Activity => Copy the data. Keep every character as given.

Supplied information =>
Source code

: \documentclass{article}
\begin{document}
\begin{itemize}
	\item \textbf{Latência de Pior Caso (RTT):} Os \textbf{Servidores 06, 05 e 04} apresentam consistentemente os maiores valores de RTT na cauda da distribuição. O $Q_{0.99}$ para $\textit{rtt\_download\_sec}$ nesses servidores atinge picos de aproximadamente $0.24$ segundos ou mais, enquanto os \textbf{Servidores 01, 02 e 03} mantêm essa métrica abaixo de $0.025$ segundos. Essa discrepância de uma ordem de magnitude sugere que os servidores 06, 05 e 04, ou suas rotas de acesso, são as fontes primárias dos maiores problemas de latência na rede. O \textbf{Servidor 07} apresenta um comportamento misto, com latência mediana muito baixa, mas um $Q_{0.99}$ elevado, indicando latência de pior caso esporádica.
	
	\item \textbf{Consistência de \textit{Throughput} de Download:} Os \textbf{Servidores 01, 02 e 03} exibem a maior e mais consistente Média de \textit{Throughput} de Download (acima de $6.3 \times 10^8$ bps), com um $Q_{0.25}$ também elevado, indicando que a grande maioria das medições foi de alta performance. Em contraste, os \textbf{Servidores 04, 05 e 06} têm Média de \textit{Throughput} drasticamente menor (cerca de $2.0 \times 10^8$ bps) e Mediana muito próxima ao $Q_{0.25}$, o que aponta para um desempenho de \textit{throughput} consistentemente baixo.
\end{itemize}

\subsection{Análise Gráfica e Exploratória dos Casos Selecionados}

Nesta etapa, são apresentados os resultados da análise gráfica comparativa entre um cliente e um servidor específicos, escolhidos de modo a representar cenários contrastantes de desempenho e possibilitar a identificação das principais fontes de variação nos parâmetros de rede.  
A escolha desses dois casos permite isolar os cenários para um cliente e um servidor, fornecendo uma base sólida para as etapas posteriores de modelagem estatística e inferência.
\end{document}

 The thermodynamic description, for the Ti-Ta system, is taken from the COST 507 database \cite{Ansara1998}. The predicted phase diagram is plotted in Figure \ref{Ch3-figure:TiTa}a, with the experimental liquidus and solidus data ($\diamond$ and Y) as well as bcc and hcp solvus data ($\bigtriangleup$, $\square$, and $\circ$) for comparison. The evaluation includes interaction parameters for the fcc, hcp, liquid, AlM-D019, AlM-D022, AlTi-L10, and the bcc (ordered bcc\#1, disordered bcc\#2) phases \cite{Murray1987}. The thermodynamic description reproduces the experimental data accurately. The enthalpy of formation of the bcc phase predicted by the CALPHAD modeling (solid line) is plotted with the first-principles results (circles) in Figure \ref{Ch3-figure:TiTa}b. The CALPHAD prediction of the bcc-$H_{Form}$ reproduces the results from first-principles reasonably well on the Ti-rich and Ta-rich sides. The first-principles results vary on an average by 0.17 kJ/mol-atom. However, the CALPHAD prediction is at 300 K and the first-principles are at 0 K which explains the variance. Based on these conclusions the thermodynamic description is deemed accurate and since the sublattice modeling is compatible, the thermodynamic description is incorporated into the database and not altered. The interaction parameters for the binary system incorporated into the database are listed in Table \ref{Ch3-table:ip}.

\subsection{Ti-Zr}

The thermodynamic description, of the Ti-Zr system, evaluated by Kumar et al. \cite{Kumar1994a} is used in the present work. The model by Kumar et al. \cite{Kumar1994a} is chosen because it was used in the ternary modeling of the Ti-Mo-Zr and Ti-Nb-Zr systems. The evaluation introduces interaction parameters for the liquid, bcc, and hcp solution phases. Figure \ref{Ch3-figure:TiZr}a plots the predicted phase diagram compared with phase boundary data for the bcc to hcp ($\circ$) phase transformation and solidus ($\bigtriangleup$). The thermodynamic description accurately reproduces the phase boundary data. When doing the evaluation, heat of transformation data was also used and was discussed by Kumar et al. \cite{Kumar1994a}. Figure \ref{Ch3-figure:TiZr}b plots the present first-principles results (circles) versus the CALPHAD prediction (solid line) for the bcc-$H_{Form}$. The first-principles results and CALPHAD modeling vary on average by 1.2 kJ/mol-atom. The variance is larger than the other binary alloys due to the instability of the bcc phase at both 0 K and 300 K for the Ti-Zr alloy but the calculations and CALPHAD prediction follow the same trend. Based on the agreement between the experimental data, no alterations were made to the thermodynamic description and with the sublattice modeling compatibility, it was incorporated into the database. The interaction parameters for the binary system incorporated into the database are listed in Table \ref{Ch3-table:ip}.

Task output =>
Source code

: \documentclass{article}
\begin{document}
\begin{itemize}
	\item \textbf{Latência de Pior Caso (RTT):} Os \textbf{Servidores 06, 05 e 04} apresentam consistentemente os maiores valores de RTT na cauda da distribuição. O $Q_{0.99}$ para $\textit{rtt\_download\_sec}$ nesses servidores atinge picos de aproximadamente $0.24$ segundos ou mais, enquanto os \textbf{Servidores 01, 02 e 03} mantêm essa métrica abaixo de $0.025$ segundos. Essa discrepância de uma ordem de magnitude sugere que os servidores 06, 05 e 04, ou suas rotas de acesso, são as fontes primárias dos maiores problemas de latência na rede. O \textbf{Servidor 07} apresenta um comportamento misto, com latência mediana muito baixa, mas um $Q_{0.99}$ elevado, indicando latência de pior caso esporádica.
	
	\item \textbf{Consistência de \textit{Throughput} de Download:} Os \textbf{Servidores 01, 02 e 03} exibem a maior e mais consistente Média de \textit{Throughput} de Download (acima de $6.3 \times 10^8$ bps), com um $Q_{0.25}$ também elevado, indicando que a grande maioria das medições foi de alta performance. Em contraste, os \textbf{Servidores 04, 05 e 06} têm Média de \textit{Throughput} drasticamente menor (cerca de $2.0 \times 10^8$ bps) e Mediana muito próxima ao $Q_{0.25}$, o que aponta para um desempenho de \textit{throughput} consistentemente baixo.
\end{itemize}

\subsection{Análise Gráfica e Exploratória dos Casos Selecionados}

Nesta etapa, são apresentados os resultados da análise gráfica comparativa entre um cliente e um servidor específicos, escolhidos de modo a representar cenários contrastantes de desempenho e possibilitar a identificação das principais fontes de variação nos parâmetros de rede.  
A escolha desses dois casos permite isolar os cenários para um cliente e um servidor, fornecendo uma base sólida para as etapas posteriores de modelagem estatística e inferência.
\end{document}

 The thermodynamic description, for the Ti-Ta system, is taken from the COST 507 database \cite{Ansara1998}. The predicted phase diagram is plotted in Figure \ref{Ch3-figure:TiTa}a, with the experimental liquidus and solidus data ($\diamond$ and Y) as well as bcc and hcp solvus data ($\bigtriangleup$, $\square$, and $\circ$) for comparison. The evaluation includes interaction parameters for the fcc, hcp, liquid, AlM-D019, AlM-D022, AlTi-L10, and the bcc (ordered bcc\#1, disordered bcc\#2) phases \cite{Murray1987}. The thermodynamic description reproduces the experimental data accurately. The enthalpy of formation of the bcc phase predicted by the CALPHAD modeling (solid line) is plotted with the first-principles results (circles) in Figure \ref{Ch3-figure:TiTa}b. The CALPHAD prediction of the bcc-$H_{Form}$ reproduces the results from first-principles reasonably well on the Ti-rich and Ta-rich sides. The first-principles results vary on an average by 0.17 kJ/mol-atom. However, the CALPHAD prediction is at 300 K and the first-principles are at 0 K which explains the variance. Based on these conclusions the thermodynamic description is deemed accurate and since the sublattice modeling is compatible, the thermodynamic description is incorporated into the database and not altered. The interaction parameters for the binary system incorporated into the database are listed in Table \ref{Ch3-table:ip}.

\subsection{Ti-Zr}

The thermodynamic description, of the Ti-Zr system, evaluated by Kumar et al. \cite{Kumar1994a} is used in the present work. The model by Kumar et al. \cite{Kumar1994a} is chosen because it was used in the ternary modeling of the Ti-Mo-Zr and Ti-Nb-Zr systems. The evaluation introduces interaction parameters for the liquid, bcc, and hcp solution phases. Figure \ref{Ch3-figure:TiZr}a plots the predicted phase diagram compared with phase boundary data for the bcc to hcp ($\circ$) phase transformation and solidus ($\bigtriangleup$). The thermodynamic description accurately reproduces the phase boundary data. When doing the evaluation, heat of transformation data was also used and was discussed by Kumar et al. \cite{Kumar1994a}. Figure \ref{Ch3-figure:TiZr}b plots the present first-principles results (circles) versus the CALPHAD prediction (solid line) for the bcc-$H_{Form}$. The first-principles results and CALPHAD modeling vary on average by 1.2 kJ/mol-atom. The variance is larger than the other binary alloys due to the instability of the bcc phase at both 0 K and 300 K for the Ti-Zr alloy but the calculations and CALPHAD prediction follow the same trend. Based on the agreement between the experimental data, no alterations were made to the thermodynamic description and with the sublattice modeling compatibility, it was incorporated into the database. The interaction parameters for the binary system incorporated into the database are listed in Table \ref{Ch3-table:ip}.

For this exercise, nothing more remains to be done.